Regul Pept. 2001 Jun 15;99(2-3):151-6. doi: 10.1016/s0167-0115(01)00244-0.
Inflammatory bowel disease (IBD) and idiopathic chronic constipation (ICC) are intestinal disorders which disrupt normal colonic motility. Enteric tachykinins are well-recognised to play a role in the motor control of the gut, and increased colonic levels of substance P are seen in IBD, whereas decreased levels have been reported in ICC. In this investigation, we have characterised the tachykinin receptor population of normal human colonic circular smooth muscle and examined any changes that occur in IBD and ICC. The selective tachykinin NK2 receptor agonist, [beta-Ala8]neurokinin A(4-10), caused concentration-dependent contractions in healthy tissues; neither NK1 receptor-selective nor NK3 receptor-selective agonists were contractile. In diseased preparations also, only [beta-Ala8]neurokinin A(4-10) caused contractions with EC50 values similar to health. The maximum contractile responses (Emax), however, were significantly decreased in both forms of IBD but significantly increased in ICC. The muscarinic acetylcholine receptor agonist, carbachol, also caused contractions in diseased tissues, but EC50 and Emax values were not significantly different from health. The differential changes in contractility found in IBD and ICC are specific to NK2 receptors, and may reflect the altered levels of substance P or other tachykinins found in these intestinal disorders.

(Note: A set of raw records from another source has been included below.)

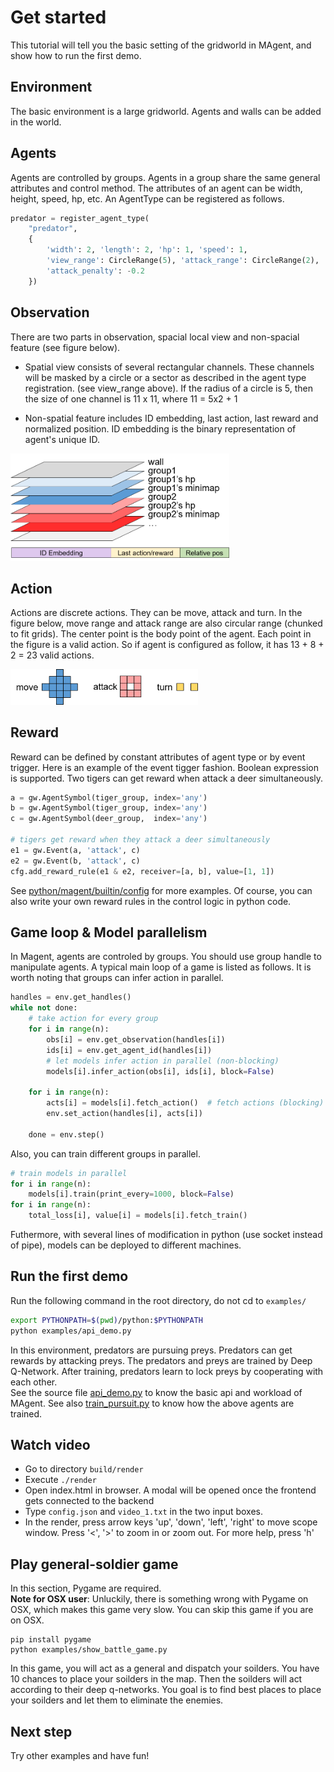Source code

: # Get started
This tutorial will tell you the basic setting of the gridworld in MAgent, and show how to run the first demo.

## Environment
The basic environment is a large gridworld. Agents and walls can be added in the world.

## Agents
Agents are controlled by groups. Agents in a group share the same general attributes and control method.
The attributes of an agent can be width, height, speed, hp, etc. An AgentType can be registered as follows.
```python
predator = register_agent_type(
    "predator",
    {
        'width': 2, 'length': 2, 'hp': 1, 'speed': 1,
        'view_range': CircleRange(5), 'attack_range': CircleRange(2),
        'attack_penalty': -0.2
    })
```

## Observation
There are two parts in observation, spacial local view and non-spacial feature (see figure below).
- Spatial view consists of several rectangular channels. These channels will be masked by a circle or a sector as described in the agent type registration. (see view_range above).
If the radius of a circle is 5, then the size of one channel is 11 x 11, where 11 = 5x2 + 1

- Non-spatial feature includes ID embedding, last action, last reward and normalized position.
ID embedding is the binary representation of agent's unique ID.

<img src="../data/figure/observation_space.png" width="350">

## Action
Actions are discrete actions. They can be move, attack and turn.
In the figure below, move range and attack range are also circular range (chunked to fit grids).
The center point is the body point of the agent. Each point in the figure is a valid action.
So if agent is configured as follow, it has 13 + 8 + 2 = 23 valid actions.


<img src="../data/figure/action_space.png" width="300">

## Reward
Reward can be defined by constant attributes of agent type or by event trigger.
Here is an example of the event tigger fashion. Boolean expression is supported. Two tigers can get reward when attack a deer simultaneously.
```python
a = gw.AgentSymbol(tiger_group, index='any')
b = gw.AgentSymbol(tiger_group, index='any')
c = gw.AgentSymbol(deer_group,  index='any')

# tigers get reward when they attack a deer simultaneously
e1 = gw.Event(a, 'attack', c)
e2 = gw.Event(b, 'attack', c)
cfg.add_reward_rule(e1 & e2, receiver=[a, b], value=[1, 1])
```
See [python/magent/builtin/config](../python/magent/builtin/config/) for more examples.
Of course, you can also write your own reward rules in the control logic in python code.

## Game loop & Model parallelism
In Magent, agents are controled by groups. You should use group handle to manipulate agents.
A typical main loop of a game is listed as follows. It is worth noting that groups can infer action in parallel.
```python
handles = env.get_handles()
while not done:
    # take action for every group
    for i in range(n):
        obs[i] = env.get_observation(handles[i])
        ids[i] = env.get_agent_id(handles[i])
        # let models infer action in parallel (non-blocking)
        models[i].infer_action(obs[i], ids[i], block=False)

    for i in range(n):
        acts[i] = models[i].fetch_action()  # fetch actions (blocking)
        env.set_action(handles[i], acts[i])
    
    done = env.step()
```
Also, you can train different groups in parallel.
```python
# train models in parallel
for i in range(n):
    models[i].train(print_every=1000, block=False)
for i in range(n):
    total_loss[i], value[i] = models[i].fetch_train()
```
Futhermore, with several lines of modification in python (use socket instead of pipe), models can be deployed to different machines.

## Run the first demo
Run the following command in the root directory, do not cd to `examples/`
```bash
export PYTHONPATH=$(pwd)/python:$PYTHONPATH
python examples/api_demo.py
```

In this environment, predators are pursuing preys. Predators can get rewards by attacking preys.
The predators and preys are trained by Deep Q-Network.
After training, predators learn to lock preys by cooperating with each other.  
See the source file [api_demo.py](../examples/api_demo.py) to know the basic api and workload of MAgent.
See also [train_pursuit.py](../examples/train_pursuit.py) to know how the above agents are trained.

## Watch video
* Go to directory `build/render`
* Execute `./render`
* Open index.html in browser. A modal will be opened once the frontend gets connected to the backend
* Type `config.json` and `video_1.txt` in the two input boxes.
* In the render, press arrow keys 'up', 'down', 'left', 'right' to move scope window. Press '<', '>' to zoom in or zoom out. For more help, press 'h'

## Play general-soldier game
In this section, Pygame are required.  
**Note for OSX user**: Unluckily, there is something wrong with Pygame on OSX, which makes this game very slow. You can skip this game if you are on OSX.

```base
pip install pygame
python examples/show_battle_game.py
```
In this game, you will act as a general and dispatch your soilders.
You have 10 chances to place your soilders in the map.
Then the soilders will act according to their deep q-networks.
You goal is to find best places to place your soilders and let them to eliminate the enemies.

## Next step
Try other examples and have fun!
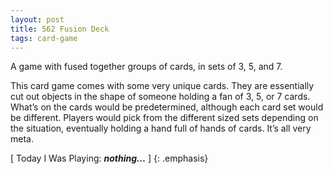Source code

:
 ```yaml
---
layout: post
title: 562 Fusion Deck
tags: card-game
---
```

A game with fused together groups of cards, in sets of 3, 5, and 7.

This card game comes with some very unique cards.  They are essentially cut out objects in the shape of someone holding a fan of 3, 5, or 7 cards.  What’s on the cards would be predetermined, although each card set would be different.  Players would pick from the different sized sets depending on the situation, eventually holding a hand full of hands of cards.  It’s all very meta.

[ Today I Was Playing: ***nothing...*** ]
{: .emphasis}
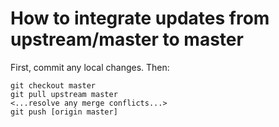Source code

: # How to integrate updates from upstream/master to master

First, commit any local changes.  Then:
```
git checkout master
git pull upstream master
<...resolve any merge conflicts...>
git push [origin master]
```
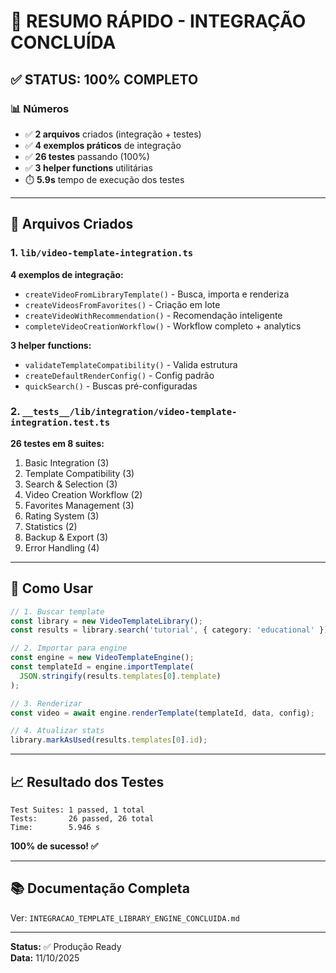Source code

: # 🎯 RESUMO RÁPIDO - INTEGRAÇÃO CONCLUÍDA

## ✅ STATUS: 100% COMPLETO

### 📊 Números
- ✅ **2 arquivos** criados (integração + testes)
- ✅ **4 exemplos práticos** de integração
- ✅ **26 testes** passando (100%)
- ✅ **3 helper functions** utilitárias
- ⏱️ **5.9s** tempo de execução dos testes

---

## 📁 Arquivos Criados

### 1. `lib/video-template-integration.ts`
**4 exemplos de integração:**
- `createVideoFromLibraryTemplate()` - Busca, importa e renderiza
- `createVideosFromFavorites()` - Criação em lote
- `createVideoWithRecommendation()` - Recomendação inteligente
- `completeVideoCreationWorkflow()` - Workflow completo + analytics

**3 helper functions:**
- `validateTemplateCompatibility()` - Valida estrutura
- `createDefaultRenderConfig()` - Config padrão
- `quickSearch()` - Buscas pré-configuradas

### 2. `__tests__/lib/integration/video-template-integration.test.ts`
**26 testes em 8 suites:**
1. Basic Integration (3)
2. Template Compatibility (3)
3. Search & Selection (3)
4. Video Creation Workflow (2)
5. Favorites Management (3)
6. Rating System (3)
7. Statistics (2)
8. Backup & Export (3)
9. Error Handling (4)

---

## 🔗 Como Usar

```typescript
// 1. Buscar template
const library = new VideoTemplateLibrary();
const results = library.search('tutorial', { category: 'educational' });

// 2. Importar para engine
const engine = new VideoTemplateEngine();
const templateId = engine.importTemplate(
  JSON.stringify(results.templates[0].template)
);

// 3. Renderizar
const video = await engine.renderTemplate(templateId, data, config);

// 4. Atualizar stats
library.markAsUsed(results.templates[0].id);
```

---

## 📈 Resultado dos Testes

```
Test Suites: 1 passed, 1 total
Tests:       26 passed, 26 total
Time:        5.946 s
```

**100% de sucesso! ✅**

---

## 📚 Documentação Completa

Ver: `INTEGRACAO_TEMPLATE_LIBRARY_ENGINE_CONCLUIDA.md`

---

**Status:** ✅ Produção Ready  
**Data:** 11/10/2025
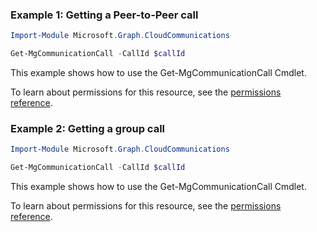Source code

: ### Example 1: Getting a Peer-to-Peer call

```powershellImport-Module Microsoft.Graph.CloudCommunications

Get-MgCommunicationCall -CallId $callId
```
This example shows how to use the Get-MgCommunicationCall Cmdlet.
To learn about permissions for this resource, see the [permissions reference](/graph/permissions-reference).

### Example 2: Getting a group call

```powershellImport-Module Microsoft.Graph.CloudCommunications

Get-MgCommunicationCall -CallId $callId
```
This example shows how to use the Get-MgCommunicationCall Cmdlet.
To learn about permissions for this resource, see the [permissions reference](/graph/permissions-reference).

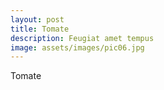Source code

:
```yaml
---
layout: post
title: Tomate
description: Feugiat amet tempus
image: assets/images/pic06.jpg
---
```


Tomate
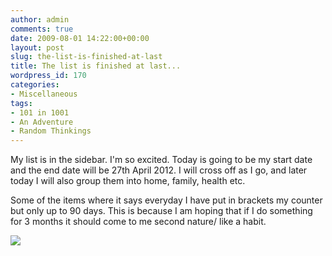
 ```yaml
---
author: admin
comments: true
date: 2009-08-01 14:22:00+00:00
layout: post
slug: the-list-is-finished-at-last
title: The list is finished at last...
wordpress_id: 170
categories:
- Miscellaneous
tags:
- 101 in 1001
- An Adventure
- Random Thinkings
---
```


My list is in the sidebar.  I'm so excited.  Today is going to be my start date and the end date will be 27th April 2012.  I will cross off as I go, and later today I will also group them into home, family, health etc.

  


Some of the items where it says everyday I have put in brackets my counter but only up to 90 days.  This is because I am hoping that if I do something for 3 months it should come to me second nature/ like a habit.

![](https://blogger.googleusercontent.com/tracker/251139911615938991-5356985208717469231?l=www.outmumbered.com)
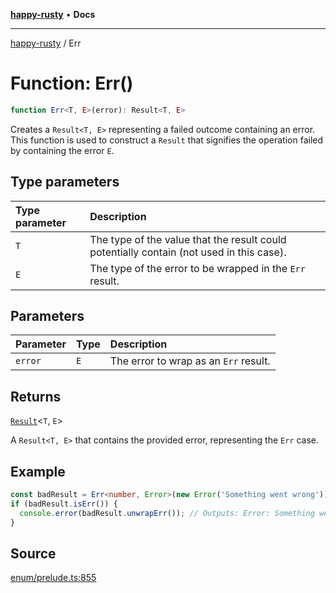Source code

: [**happy-rusty**](../index.md) • **Docs**

***

[happy-rusty](../index.md) / Err

# Function: Err()

```ts
function Err<T, E>(error): Result<T, E>
```

Creates a `Result<T, E>` representing a failed outcome containing an error.
This function is used to construct a `Result` that signifies the operation failed by containing the error `E`.

## Type parameters

| Type parameter | Description |
| :------ | :------ |
| `T` | The type of the value that the result could potentially contain (not used in this case). |
| `E` | The type of the error to be wrapped in the `Err` result. |

## Parameters

| Parameter | Type | Description |
| :------ | :------ | :------ |
| `error` | `E` | The error to wrap as an `Err` result. |

## Returns

[`Result`](../interfaces/Result.md)\<`T`, `E`\>

A `Result<T, E>` that contains the provided error, representing the `Err` case.

## Example

```ts
const badResult = Err<number, Error>(new Error('Something went wrong'));
if (badResult.isErr()) {
  console.error(badResult.unwrapErr()); // Outputs: Error: Something went wrong
}
```

## Source

[enum/prelude.ts:855](https://github.com/JiangJie/happy-rusty/blob/15ed105e08c6cc3943e22243c9386336a521d83e/src/enum/prelude.ts#L855)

炎症性肠病(IBD)和特发性慢性便秘(ICC)是扰乱正常结肠运动的肠道疾病。肠速激肽在肠道运动控制中所起的作用已得到充分认可,在IBD中可见结肠P物质水平升高,而在ICC中则有报道称其水平降低。在本研究中,我们已对正常人类结肠环行平滑肌的速激肽受体群体进行了特征描述,并研究了IBD和ICC中发生的任何变化。选择性速激肽NK2受体激动剂[β-丙氨酸8]神经激肽A(4-10)在健康组织中引起浓度依赖性收缩;NK1受体选择性激动剂和NK3受体选择性激动剂均无收缩作用。在患病制剂中也是如此,只有[β-丙氨酸8]神经激肽A(4-10)引起收缩,其半数有效浓度(EC50)值与健康状态相似。然而,两种形式的IBD中最大收缩反应(Emax)均显著降低,而在ICC中则显著增加。毒蕈碱型乙酰胆碱受体激动剂卡巴胆碱也在患病组织中引起收缩,但EC50和Emax值与健康状态无显著差异。在IBD和ICC中发现的收缩性差异变化是NK2受体特有的,可能反映了这些肠道疾病中P物质或其他速激肽水平的改变。